Opening Note: Please message me if anything in this writeup is confusing or unclear. I'm always willing to answer individual questions, and would like to make this writeup accessible to everyone--callow newbies and seasoned veterans alike.

PHP: Pretty Hellacious Programming

PHP was my second programming language--my first was BASIC. Edsger Dijkstra said,

"The teaching of BASIC should be rated as a criminal offense: it mutilates the mind beyond recovery."
He never said anything about PHP, but it's likely that he would consider my dynamic duo of introductory languages to have turned me into a gruesome parody of a programmer; a twisted, pathetic thing, building sacrilegious code under the auspices of a dark, hidden neurosis.

In practice, PHP is a great language for certain tasks, but understanding CGI is not one of them. When I discovered my second true love, Ruby (my first love having left me to become a lesbian), my first thought was to program web applications with it. However, this wasn't as simple as I thought it would be.

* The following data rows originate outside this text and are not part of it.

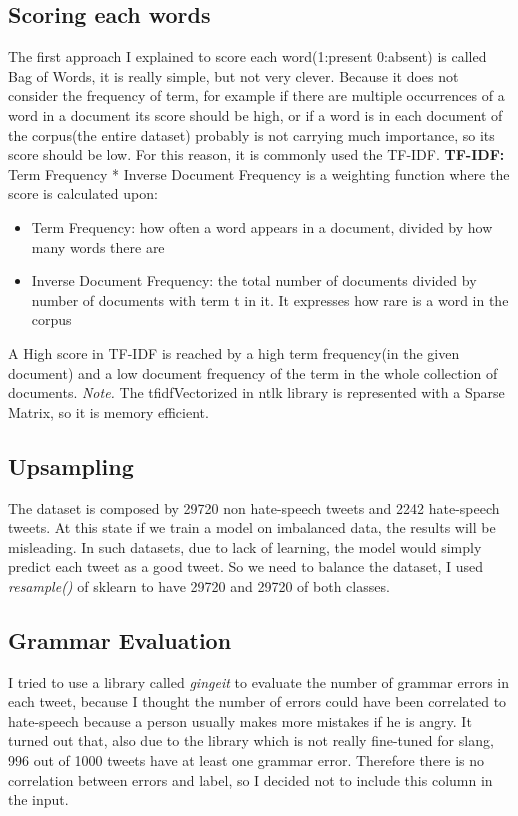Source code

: \documentclass[12pt]{article}
\begin{document}
\subsection{Scoring each words}
The first approach I explained to score each word(1:present 0:absent) is called Bag of Words, it is really simple, but not very clever. Because it does not consider the frequency of term, for example if there are multiple occurrences of a word in a document its score should be high, or if a word is in each document of the corpus(the entire dataset) probably is not carrying much importance, so its score should be low.
\newline For this reason, it is commonly used the TF-IDF.
\newline
\textbf{TF-IDF: } Term Frequency * Inverse Document Frequency is a weighting function where the score is calculated upon:
\begin{itemize}
    \item Term Frequency: how often a word appears in a document, divided by how many words there are
    \item Inverse Document Frequency: the total number of documents divided by number of documents with term t in it. It expresses how rare is a word in the corpus
\end{itemize}
A High score in TF-IDF is reached by a high term frequency(in the given document) and a low document frequency of the term in the whole collection of documents.
\newline
\textit{Note.} The tfidfVectorized in ntlk library is represented with a Sparse Matrix, so it is memory efficient. 
\subsection{Upsampling}
The dataset is composed by 29720 non hate-speech tweets and 2242 hate-speech tweets. At this state if we train a model on imbalanced data, the results will be misleading. In such datasets, due to lack of learning, the model would simply predict each tweet as a good tweet.
So we need to balance the dataset, I used \textit{resample()} of sklearn to have 29720 and 29720 of both classes.
\subsection{Grammar Evaluation}
I tried to use a library called \textit{gingeit} to evaluate the number of grammar errors in each tweet, because I thought the number of errors could have been correlated to hate-speech because a person usually makes more mistakes if he is angry.
\newline
It turned out that, also due to the library which is not really fine-tuned for slang, 996 out of 1000 tweets have at least one grammar error. Therefore there is no correlation between errors and label, so I decided not to include this column in the input.
\end{document}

Up until that point, my sole experience with web programming had been PHP with Apache. Pretty much every shared webhost under the sun has mod_php and Apache installed by default, making it very easy to write web applications with PHP: You create a ".php" file, upload it to your website, and whatever your PHP script prints out appears on the page. It was when I tried to apply these assumptions to Ruby that the house of cards came tumbling, tumbling down.

How the Web Works

Let's take a remedial class for a moment. What happens when you type "www.google.com" into your web browser and hit enter?

  1. Your browser finds the nearest DNS, or Domain Name Server, and, like a disgruntled spouse on a family vacation gone awry, asks for directions.
  2. The DNS takes the domain name and finds its corresponding nameserver's IP address, and sends the request that way so it can go back to watching its soaps.
  3. Google's nameservers look at the domain name--"google", and the subdomain--"www", to determine which IP address should receive the request.
  4. One of Google's scrillions of webservers receives the request, just an insignificant blink of transient contact from the outside world. It splits up the request and sees that you have asked for "/", or the main directory.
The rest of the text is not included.